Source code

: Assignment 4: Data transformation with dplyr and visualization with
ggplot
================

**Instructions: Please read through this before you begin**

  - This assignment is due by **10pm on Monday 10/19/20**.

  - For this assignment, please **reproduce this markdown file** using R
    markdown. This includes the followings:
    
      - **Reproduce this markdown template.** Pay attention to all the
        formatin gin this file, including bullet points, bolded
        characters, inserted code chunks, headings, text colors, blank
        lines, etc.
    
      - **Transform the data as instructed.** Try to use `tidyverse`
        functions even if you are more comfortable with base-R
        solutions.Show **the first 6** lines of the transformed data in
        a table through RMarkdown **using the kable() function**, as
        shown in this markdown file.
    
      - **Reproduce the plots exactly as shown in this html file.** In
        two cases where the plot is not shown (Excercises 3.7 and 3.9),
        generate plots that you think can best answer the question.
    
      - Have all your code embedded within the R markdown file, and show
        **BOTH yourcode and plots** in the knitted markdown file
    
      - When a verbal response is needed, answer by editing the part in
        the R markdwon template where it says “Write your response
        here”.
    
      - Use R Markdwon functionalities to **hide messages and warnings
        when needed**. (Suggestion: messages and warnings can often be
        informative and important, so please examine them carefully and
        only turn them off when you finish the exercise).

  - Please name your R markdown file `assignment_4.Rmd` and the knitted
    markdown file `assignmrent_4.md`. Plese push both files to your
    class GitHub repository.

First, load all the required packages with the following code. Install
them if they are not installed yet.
★ ★ ★
• PROBLEM REQUIREMENTS:
Your answer should consist only of the lines above between the line holding "lines, etc." and the line holding "two cases where", inclusive, each transcribed exactly.

• OUTPUT:
        lines, etc.
    
      - **Transform the data as instructed.** Try to use `tidyverse`
        functions even if you are more comfortable with base-R
        solutions.Show **the first 6** lines of the transformed data in
        a table through RMarkdown **using the kable() function**, as
        shown in this markdown file.
    
      - **Reproduce the plots exactly as shown in this html file.** In
        two cases where the plot is not shown (Excercises 3.7 and 3.9),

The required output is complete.